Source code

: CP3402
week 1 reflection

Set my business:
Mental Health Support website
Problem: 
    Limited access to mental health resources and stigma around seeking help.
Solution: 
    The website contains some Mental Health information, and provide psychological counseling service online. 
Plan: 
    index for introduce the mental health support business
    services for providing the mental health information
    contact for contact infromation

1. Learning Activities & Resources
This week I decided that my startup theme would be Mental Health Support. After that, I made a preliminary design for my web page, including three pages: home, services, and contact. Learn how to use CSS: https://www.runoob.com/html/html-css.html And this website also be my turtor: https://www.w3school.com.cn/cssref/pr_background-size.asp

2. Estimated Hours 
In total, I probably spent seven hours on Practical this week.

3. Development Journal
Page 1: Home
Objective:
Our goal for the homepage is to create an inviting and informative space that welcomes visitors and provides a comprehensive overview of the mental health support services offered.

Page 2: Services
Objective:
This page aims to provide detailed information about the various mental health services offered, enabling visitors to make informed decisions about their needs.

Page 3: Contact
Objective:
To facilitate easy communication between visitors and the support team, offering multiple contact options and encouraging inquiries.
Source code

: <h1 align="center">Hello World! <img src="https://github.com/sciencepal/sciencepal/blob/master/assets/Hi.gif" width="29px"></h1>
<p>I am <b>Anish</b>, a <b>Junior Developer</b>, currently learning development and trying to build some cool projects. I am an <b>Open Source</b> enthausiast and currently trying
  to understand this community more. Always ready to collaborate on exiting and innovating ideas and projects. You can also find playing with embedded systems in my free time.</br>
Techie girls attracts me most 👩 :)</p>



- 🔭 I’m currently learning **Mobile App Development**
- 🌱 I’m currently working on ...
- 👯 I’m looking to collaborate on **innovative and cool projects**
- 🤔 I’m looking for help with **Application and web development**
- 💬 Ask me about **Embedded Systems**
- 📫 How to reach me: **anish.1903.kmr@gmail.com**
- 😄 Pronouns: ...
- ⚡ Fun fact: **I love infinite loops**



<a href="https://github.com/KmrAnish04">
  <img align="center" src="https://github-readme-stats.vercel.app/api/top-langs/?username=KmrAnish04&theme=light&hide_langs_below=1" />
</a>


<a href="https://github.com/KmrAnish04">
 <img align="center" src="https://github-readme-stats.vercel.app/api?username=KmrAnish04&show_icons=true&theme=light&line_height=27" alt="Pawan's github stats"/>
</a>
======
— Directions for this task —
At the line containing "- 🌱 I’m currently working on ...", start transcribing exactly, and continue through the last line of the listing. Stop there and add nothing.

— Answer to the exercise —
- 🌱 I’m currently working on ...
- 👯 I’m looking to collaborate on **innovative and cool projects**
- 🤔 I’m looking for help with **Application and web development**
- 💬 Ask me about **Embedded Systems**
- 📫 How to reach me: **anish.1903.kmr@gmail.com**
- 😄 Pronouns: ...
- ⚡ Fun fact: **I love infinite loops**



<a href="https://github.com/KmrAnish04">
  <img align="center" src="https://github-readme-stats.vercel.app/api/top-langs/?username=KmrAnish04&theme=light&hide_langs_below=1" />
</a>


<a href="https://github.com/KmrAnish04">
 <img align="center" src="https://github-readme-stats.vercel.app/api?username=KmrAnish04&show_icons=true&theme=light&line_height=27" alt="Pawan's github stats"/>
</a>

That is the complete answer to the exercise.